Offerta da Oxy Capital per la ristrutturazione di Aeffe

Aeffe, società romagnola a capo di Alberta Ferretti, Moschino e Pollini ha comunicato infatti di aver ricevuto da Oxy Capital (società di private equity specializzata in situazioni di turnaround e ristrutturazioni aziendali) un’offerta preliminare e non vincolante che, se confermata, potrebbe rappresentare una svolta nel processo di ristrutturazione finanziaria del gruppo avviato nei mesi scorsi.

I dettagli dell’offerta di Oxy Capital

L’offerta sarebbe stata formulata dal fondo in qualità di capofila di un consorzio di partner industriali e finanziari ancora in fase di strutturazione. Il piano ipotizzato prevede un articolato processo di ristrutturazione che potrebbe portare alla cessione della totalità del complesso aziendale facente capo ad Aeffe a una o più entità riconducibili al consorzio offerente. In cambio, gli acquirenti assumerebbero integralmente le passività del gruppo, una volta ristrutturate attraverso uno strumento di regolazione della crisi. Al termine dell’operazione, Aeffe risulterebbe quindi sostanzialmente priva di debiti ma anche privata dei propri asset operativi.
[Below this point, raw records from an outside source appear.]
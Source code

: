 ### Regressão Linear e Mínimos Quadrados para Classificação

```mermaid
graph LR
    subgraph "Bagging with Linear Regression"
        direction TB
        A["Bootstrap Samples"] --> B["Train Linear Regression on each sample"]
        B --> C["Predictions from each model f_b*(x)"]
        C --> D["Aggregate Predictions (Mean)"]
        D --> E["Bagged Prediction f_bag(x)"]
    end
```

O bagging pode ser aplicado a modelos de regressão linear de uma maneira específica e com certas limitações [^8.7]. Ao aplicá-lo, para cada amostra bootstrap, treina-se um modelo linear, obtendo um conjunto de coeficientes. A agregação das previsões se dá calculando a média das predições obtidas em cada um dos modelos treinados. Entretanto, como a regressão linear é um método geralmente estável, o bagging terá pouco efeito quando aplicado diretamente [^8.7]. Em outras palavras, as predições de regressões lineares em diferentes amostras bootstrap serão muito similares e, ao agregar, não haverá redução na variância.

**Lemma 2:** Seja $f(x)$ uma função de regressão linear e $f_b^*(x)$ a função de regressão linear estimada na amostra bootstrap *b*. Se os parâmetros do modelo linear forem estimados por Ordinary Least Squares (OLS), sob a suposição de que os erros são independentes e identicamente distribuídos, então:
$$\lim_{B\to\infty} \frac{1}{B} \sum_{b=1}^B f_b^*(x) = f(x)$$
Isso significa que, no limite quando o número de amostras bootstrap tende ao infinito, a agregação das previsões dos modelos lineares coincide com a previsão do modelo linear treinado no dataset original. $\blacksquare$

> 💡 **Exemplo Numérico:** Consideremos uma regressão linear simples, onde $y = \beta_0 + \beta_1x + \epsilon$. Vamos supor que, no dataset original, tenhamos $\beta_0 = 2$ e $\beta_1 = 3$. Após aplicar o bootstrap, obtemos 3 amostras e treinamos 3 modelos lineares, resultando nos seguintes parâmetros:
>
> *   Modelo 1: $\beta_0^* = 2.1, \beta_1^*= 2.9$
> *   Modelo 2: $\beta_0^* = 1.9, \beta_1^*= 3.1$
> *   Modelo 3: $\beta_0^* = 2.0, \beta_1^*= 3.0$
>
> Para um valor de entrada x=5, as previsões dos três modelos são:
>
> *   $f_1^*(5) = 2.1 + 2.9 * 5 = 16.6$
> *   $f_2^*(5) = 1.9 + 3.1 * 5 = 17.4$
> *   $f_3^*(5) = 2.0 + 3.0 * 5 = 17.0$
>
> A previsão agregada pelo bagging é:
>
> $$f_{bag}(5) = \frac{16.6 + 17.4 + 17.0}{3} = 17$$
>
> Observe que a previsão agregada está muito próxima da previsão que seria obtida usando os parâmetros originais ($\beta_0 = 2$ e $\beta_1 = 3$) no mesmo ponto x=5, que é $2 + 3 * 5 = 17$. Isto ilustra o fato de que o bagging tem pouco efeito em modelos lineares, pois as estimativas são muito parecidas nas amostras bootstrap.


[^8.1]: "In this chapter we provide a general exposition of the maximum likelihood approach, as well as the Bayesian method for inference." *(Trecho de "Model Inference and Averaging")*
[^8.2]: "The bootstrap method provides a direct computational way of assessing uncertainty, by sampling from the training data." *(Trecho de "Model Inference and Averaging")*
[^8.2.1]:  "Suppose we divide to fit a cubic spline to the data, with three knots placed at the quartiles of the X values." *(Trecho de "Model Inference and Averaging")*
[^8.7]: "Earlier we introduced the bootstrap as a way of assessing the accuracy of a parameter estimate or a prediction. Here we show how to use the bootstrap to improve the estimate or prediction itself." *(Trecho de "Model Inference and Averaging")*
L’eventuale formulazione di un’offerta vincolante è attesa entro la prima parte di giugno, al termine delle attività di due diligence e delle discussioni in corso. L’obiettivo è sottoporre successivamente il piano ai creditori e arrivare all’omologazione entro ottobre 2026, così da completare la cessione entro la fine dell’esercizio. Parallelamente, il gruppo dovrà accelerare anche sul fronte della finanza straordinaria. Aeffe ha infatti sottolineato la necessità di implementare, già nel corso di giugno, ulteriori attività propedeutiche al perfezionamento di un’operazione finanziaria straordinaria, i cui dettagli saranno definiti nelle prossime settimane.

L’operazione si inserisce nel percorso di ricerca di investitori promosso dalla società con il supporto di Lazard, in coordinamento con gli organi sociali, l’esperto della composizione negoziata Riccardo Ranalli e gli advisor coinvolti nel dossier. La necessità di un intervento esterno era emersa a fronte della crescente tensione finanziaria del gruppo romagnolo, che aveva fatto ricorso alla composizione negoziata della crisi lo scorso ottobre.